For more details on the command line usage of chalk, see the help documentation at chalk help commands
.
Chalk reports can contain per-artifact information, as well as information specific to the host environment.
A chalk report is output as an array of JSON objects that contains the report, so in most cases the array will only have a single object. However, when reports are sent, they're always sent in a JSON array that may have multiple objects, in case an implementation has cached reports that have not been delivered.
For each single report, the JSON keys that are valid in the top-level report will NEVER be artifact-specific data. Only what we call 'host data' is included at the top level, by which we mean data specific to one run of chalk on one host.
For artifact data, there's a host-level metadata key called _CHALKS
,
the value of which is an array of JSON objects, containing the
metadata specific to that artifact to be reported on. Each element in
the array corresponds to a single artifact's chalk information.

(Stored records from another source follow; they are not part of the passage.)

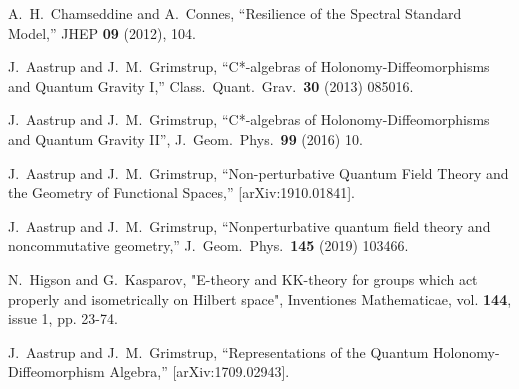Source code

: \documentclass[letterpaper,11pt]{article}
\begin{document}
\begin{thebibliography}{99}
A.~H.~Chamseddine and A.~Connes,
``Resilience of the Spectral Standard Model,''
JHEP \textbf{09} (2012), 104.



  J.~Aastrup and J.~M.~Grimstrup,
  ``C*-algebras of Holonomy-Diffeomorphisms and Quantum Gravity I,''
  Class.\ Quant.\ Grav.\  {\bf 30} (2013) 085016.



  
 

  J.~Aastrup and J.~M.~Grimstrup,
  ``C*-algebras of Holonomy-Diffeomorphisms and Quantum Gravity II'',
   J.\ Geom.\ Phys.\  {\bf 99} (2016) 10.













J.~Aastrup and J.~M.~Grimstrup,
``Non-perturbative Quantum Field Theory and the Geometry of Functional Spaces,''
[arXiv:1910.01841].




  J.~Aastrup and J.~M.~Grimstrup,
  ``Nonperturbative quantum field theory and noncommutative geometry,''
  J.\ Geom.\ Phys.\  {\bf 145} (2019) 103466.




  
N.~Higson and G.~Kasparov, "E-theory and KK-theory for groups which act properly and isometrically on Hilbert space", 
Inventiones Mathematicae, vol. {\bf 144}, issue 1, pp. 23-74.






  J.~Aastrup and J.~M.~Grimstrup,
  ``Representations of the Quantum Holonomy-Diffeomorphism Algebra,''
  [arXiv:1709.02943].






\end{thebibliography}
\end{document}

The data in a report contained in _CHALKS
does not have to consist
of a full chalk mark; the user could choose to report on a subset of
keys, or no keys from the chalk mark at all. Furthermore, the artifact
data in a _CHALKS
field will not consist solely of chalk-time
information; it can also contain information from the time the report
was run. For instance, a single artifact report could contain both the
filesystem path where the software lived when it was chalked in the
build environment, as well as the file system path for its current
location (PATH_WHEN_CHALKED
vs _OP_ARTIFACT_PATH
keys).
In all cases, the chalk-time keys at the top level of the report and
at the top level of the objects in the _CHALKS
array will not
contain a leading underscore. The keys representing report-time
operations will contain a leading underscore.

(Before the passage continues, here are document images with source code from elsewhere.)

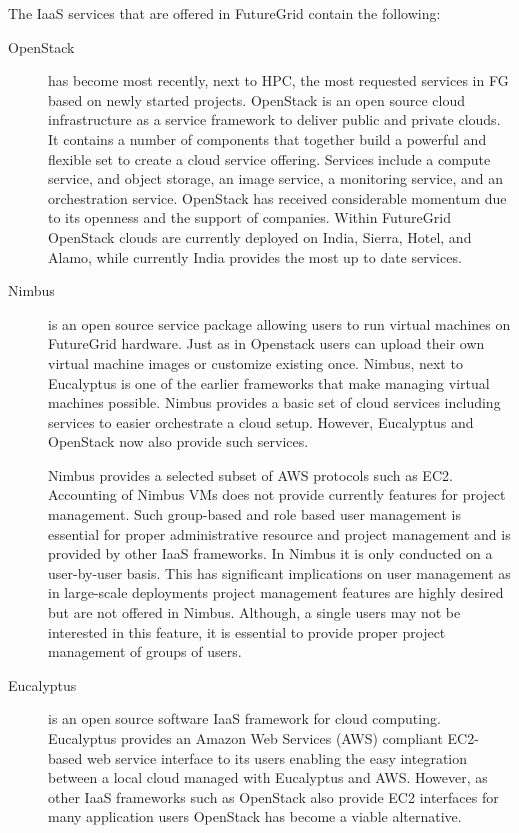 \documentclass{article}
\begin{document}
The IaaS services that are offered in FutureGrid contain the following:

\begin{description}
\item [OpenStack] has become most recently, next to HPC, the most requested services in FG based on newly started projects. OpenStack is an open source cloud infrastructure as a service framework to deliver public and private clouds. It contains a number of components that together build a powerful and flexible set to create a cloud service offering. Services include a compute service, and object storage, an image service, a monitoring service, and an orchestration service. OpenStack has received considerable momentum due to its openness and the support of companies. Within FutureGrid OpenStack clouds are currently deployed on India, Sierra, Hotel, and Alamo, while currently India provides the most up to date services.  

\item [Nimbus] is an open source service package allowing users to run virtual machines on FutureGrid hardware. Just as in Openstack users can upload their own virtual machine images or customize existing once. Nimbus, next to Eucalyptus is one of the earlier frameworks that make managing virtual machines possible. Nimbus provides a basic set of cloud services including services to easier orchestrate a cloud setup. However, Eucalyptus and OpenStack now also provide such services. 

Nimbus provides a selected subset of AWS protocols such as EC2. Accounting of Nimbus VMs does not provide currently features for project management. Such group-based and role based user management is essential for proper administrative resource and project management and is provided by other IaaS frameworks. In Nimbus it is  only conducted on a user-by-user basis. This has significant implications on user management as in large-scale deployments project management features are highly desired but are not offered in Nimbus. Although, a single users may not be interested in this feature, it is essential to provide proper project management of groups of users. 

\item [Eucalyptus] is an open source software IaaS framework for cloud computing. Eucalyptus provides an Amazon Web Services (AWS) compliant EC2-based web service interface to its users enabling the easy integration between a local cloud managed with Eucalyptus and AWS. However, as other IaaS frameworks such as OpenStack also provide EC2 interfaces for many application users OpenStack has become a viable alternative.

\end{description}
\end{document}

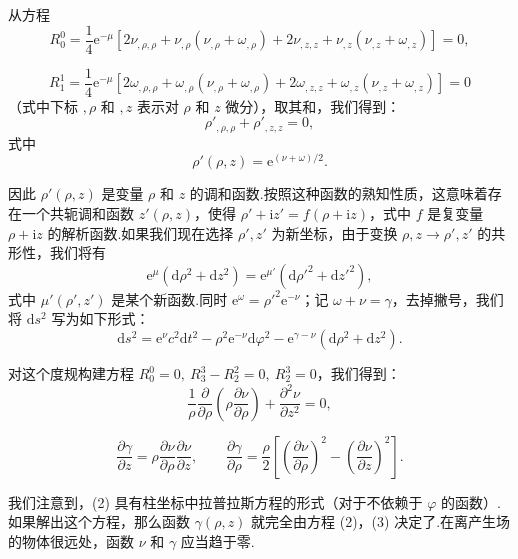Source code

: \begin{xiti}
从方程
\begin{equation*}
  R_0^0=\frac{1}{4}\mathrm{e}^{-\mu}
  \left[2\nu_{,\rho,\rho}+\nu_{,\rho}(\nu_{,\rho}+\omega_{,\rho})
  +2\nu_{,z,z}+\nu_{,z}(\nu_{,z}+\omega_{,z})\right]=0,
\end{equation*}

\begin{equation*}
  R_1^1=\frac{1}{4}\mathrm{e}^{-\mu}
  \left[2\omega_{,\rho,\rho}+\omega_{,\rho}(\nu_{,\rho}+\omega_{,\rho})
  +2\omega_{,z,z}+\omega_{,z}(\nu_{,z}+\omega_{,z})\right]=0
\end{equation*}
（式中下标 $,\rho$ 和 $,z$ 表示对 $\rho$ 和 $z$ 微分），取其和，我们得到：
\begin{equation*}
  \rho'_{,\rho,\rho}+\rho'_{,z,z}=0,
\end{equation*}
式中
\begin{equation*}
  \rho'(\rho,z)=\mathrm{e}^{(\nu+\omega)/2}.
\end{equation*}

因此 $\rho'(\rho,z)$ 是变量 $\rho$ 和 $z$ 的调和函数.按照这种函数的熟知性质，这意味着存在一个共轭调和函数 $z'(\rho,z)$，使得 $\rho'+\mathrm{i}z'=f(\rho+\mathrm{i}z)$，式中 $f$ 是复变量 $\rho+\mathrm{i}z$ 的解析函数.如果我们现在选择 $\rho',z'$ 为新坐标，由于变换 $\rho,z\to\rho',z'$ 的共形性，我们将有
\begin{equation*}
  \mathrm{e}^{\mu}(\mathrm{d}\rho^{2}+\mathrm{d}z^{2})
  =\mathrm{e}^{\mu'}(\mathrm{d}\rho'^{2}+\mathrm{d}z'^{2}),
\end{equation*}
式中 $\mu'(\rho',z')$ 是某个新函数.同时 $\mathrm{e}^{\omega}=\rho'^{2}\mathrm{e}^{-\nu}$；记 $\omega+\nu=\gamma$，去掉撇号，我们将 $\mathrm{d}s^{2}$ 写为如下形式：
\begin{equation}
  \mathrm{d}s^{2}=\mathrm{e}^{\nu}c^{2}\mathrm{d}t^{2}
  -\rho^{2}\mathrm{e}^{-\nu}\mathrm{d}\varphi^{2}
  -\mathrm{e}^{\gamma-\nu}(\mathrm{d}\rho^{2}+\mathrm{d}z^{2}).
  \tag{1}
\end{equation}

对这个度规构建方程 $R_0^0=0,\ R_3^3-R_2^2=0,\ R_2^3=0$，我们得到：
\begin{equation}
  \frac{1}{\rho}\frac{\partial}{\partial\rho}
  \left(\rho\frac{\partial\nu}{\partial\rho}\right)
  +\frac{\partial^{2}\nu}{\partial z^{2}}=0,
  \tag{2}
\end{equation}

\begin{equation}
  \frac{\partial\gamma}{\partial z}
  =\rho\frac{\partial\nu}{\partial\rho}\frac{\partial\nu}{\partial z},
  \qquad
  \frac{\partial\gamma}{\partial\rho}
  =\frac{\rho}{2}\left[\left(\frac{\partial\nu}{\partial\rho}\right)^{2}
  -\left(\frac{\partial\nu}{\partial z}\right)^{2}\right].
  \tag{3}
\end{equation}

我们注意到，(2) 具有柱坐标中拉普拉斯方程的形式（对于不依赖于 $\varphi$ 的函数）.如果解出这个方程，那么函数 $\gamma(\rho,z)$ 就完全由方程 (2)，(3) 决定了.在离产生场的物体很远处，函数 $\nu$ 和 $\gamma$ 应当趋于零.

\end{xiti}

There are no specific requirements about what keys must be contained
in a report; the user has the final say in what data gets reported on
and what does not. In fact, reports do not have to report the
_CHALKS
field. However, removing that field does mean there will be
no artifact-specific information in the report, making it suitable for
host reporting and summary stats only.
Generally, if reporting on artifacts at all, we strongly recommend
configuring the reporting to include, at a bare minimum, the
CHALK_ID
and METADATA_ID
fields.
For each of the above operations, the chalk report allows you to configure a primary report. That report can go to multiple different places, including the terminal, log files, HTTPS URLs, and s3 buckets.
You can also define additional reports that get sent at the same time, so that you can send different bits of data to different places. This is done with Chalk's custom reporting facility.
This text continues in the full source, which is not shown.